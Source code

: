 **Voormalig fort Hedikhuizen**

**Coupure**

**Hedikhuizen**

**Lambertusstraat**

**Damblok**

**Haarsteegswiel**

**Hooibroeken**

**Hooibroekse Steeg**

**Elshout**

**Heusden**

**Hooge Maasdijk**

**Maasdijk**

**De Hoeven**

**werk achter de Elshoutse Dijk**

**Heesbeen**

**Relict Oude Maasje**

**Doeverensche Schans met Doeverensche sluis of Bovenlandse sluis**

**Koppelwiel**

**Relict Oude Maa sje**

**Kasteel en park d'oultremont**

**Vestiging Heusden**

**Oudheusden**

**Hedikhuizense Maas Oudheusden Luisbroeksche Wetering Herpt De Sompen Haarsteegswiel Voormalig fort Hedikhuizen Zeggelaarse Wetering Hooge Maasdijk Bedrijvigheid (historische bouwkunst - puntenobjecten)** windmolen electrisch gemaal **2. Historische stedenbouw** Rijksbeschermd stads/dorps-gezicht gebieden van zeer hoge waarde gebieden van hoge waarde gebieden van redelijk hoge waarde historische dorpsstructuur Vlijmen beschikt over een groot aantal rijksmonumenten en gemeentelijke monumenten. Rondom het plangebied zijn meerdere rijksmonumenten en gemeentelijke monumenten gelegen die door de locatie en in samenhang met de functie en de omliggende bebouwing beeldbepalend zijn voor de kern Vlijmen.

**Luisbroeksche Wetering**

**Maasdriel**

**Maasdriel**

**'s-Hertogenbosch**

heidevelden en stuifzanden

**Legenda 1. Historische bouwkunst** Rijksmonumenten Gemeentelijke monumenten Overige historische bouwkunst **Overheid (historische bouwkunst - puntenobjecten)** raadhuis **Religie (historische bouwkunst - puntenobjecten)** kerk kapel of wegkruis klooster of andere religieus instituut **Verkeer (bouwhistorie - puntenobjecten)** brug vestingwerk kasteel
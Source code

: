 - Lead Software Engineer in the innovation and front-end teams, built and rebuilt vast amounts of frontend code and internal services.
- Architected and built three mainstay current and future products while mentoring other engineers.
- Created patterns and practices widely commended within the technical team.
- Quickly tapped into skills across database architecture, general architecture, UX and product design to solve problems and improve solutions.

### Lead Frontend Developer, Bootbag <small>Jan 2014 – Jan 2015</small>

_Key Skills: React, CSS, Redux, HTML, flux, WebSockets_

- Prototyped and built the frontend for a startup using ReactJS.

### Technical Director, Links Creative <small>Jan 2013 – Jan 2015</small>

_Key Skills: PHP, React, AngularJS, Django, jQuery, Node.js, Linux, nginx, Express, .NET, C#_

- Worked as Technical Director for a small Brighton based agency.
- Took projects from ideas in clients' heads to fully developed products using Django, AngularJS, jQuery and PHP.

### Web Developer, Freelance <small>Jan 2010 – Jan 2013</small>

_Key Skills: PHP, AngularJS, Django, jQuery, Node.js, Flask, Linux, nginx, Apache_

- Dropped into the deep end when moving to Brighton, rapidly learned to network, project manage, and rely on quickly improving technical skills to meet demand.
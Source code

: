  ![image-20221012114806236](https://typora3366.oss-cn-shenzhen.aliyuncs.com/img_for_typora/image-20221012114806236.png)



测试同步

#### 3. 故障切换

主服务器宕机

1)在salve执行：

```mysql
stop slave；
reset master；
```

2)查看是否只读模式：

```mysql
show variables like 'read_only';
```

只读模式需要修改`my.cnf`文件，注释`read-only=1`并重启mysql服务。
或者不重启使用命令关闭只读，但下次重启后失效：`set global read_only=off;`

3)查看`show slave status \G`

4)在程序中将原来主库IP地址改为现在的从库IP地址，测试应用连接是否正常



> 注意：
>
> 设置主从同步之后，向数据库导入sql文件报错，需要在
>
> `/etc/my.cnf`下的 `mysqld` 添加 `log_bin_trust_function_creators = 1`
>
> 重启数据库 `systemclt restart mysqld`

+---+

> [PROBLEM TO SOLVE]:
Reproduce only the lines from the line containing "- Worked as" to the last line of the material above, both of those lines included.

> [WRITTEN SOLUTION]:
- Worked as Technical Director for a small Brighton based agency.
- Took projects from ideas in clients' heads to fully developed products using Django, AngularJS, jQuery and PHP.

### Web Developer, Freelance <small>Jan 2010 – Jan 2013</small>

_Key Skills: PHP, AngularJS, Django, jQuery, Node.js, Flask, Linux, nginx, Apache_

- Dropped into the deep end when moving to Brighton, rapidly learned to network, project manage, and rely on quickly improving technical skills to meet demand.
Source code

:  ![image-20221012114806236](https://typora3366.oss-cn-shenzhen.aliyuncs.com/img_for_typora/image-20221012114806236.png)



测试同步

#### 3. 故障切换

主服务器宕机

1)在salve执行：

```mysql
stop slave；
reset master；
```

2)查看是否只读模式：

```mysql
show variables like 'read_only';
```

只读模式需要修改`my.cnf`文件，注释`read-only=1`并重启mysql服务。
或者不重启使用命令关闭只读，但下次重启后失效：`set global read_only=off;`

3)查看`show slave status \G`

4)在程序中将原来主库IP地址改为现在的从库IP地址，测试应用连接是否正常



> 注意：
>
> 设置主从同步之后，向数据库导入sql文件报错，需要在
>
> `/etc/my.cnf`下的 `mysqld` 添加 `log_bin_trust_function_creators = 1`
>
> 重启数据库 `systemclt restart mysqld`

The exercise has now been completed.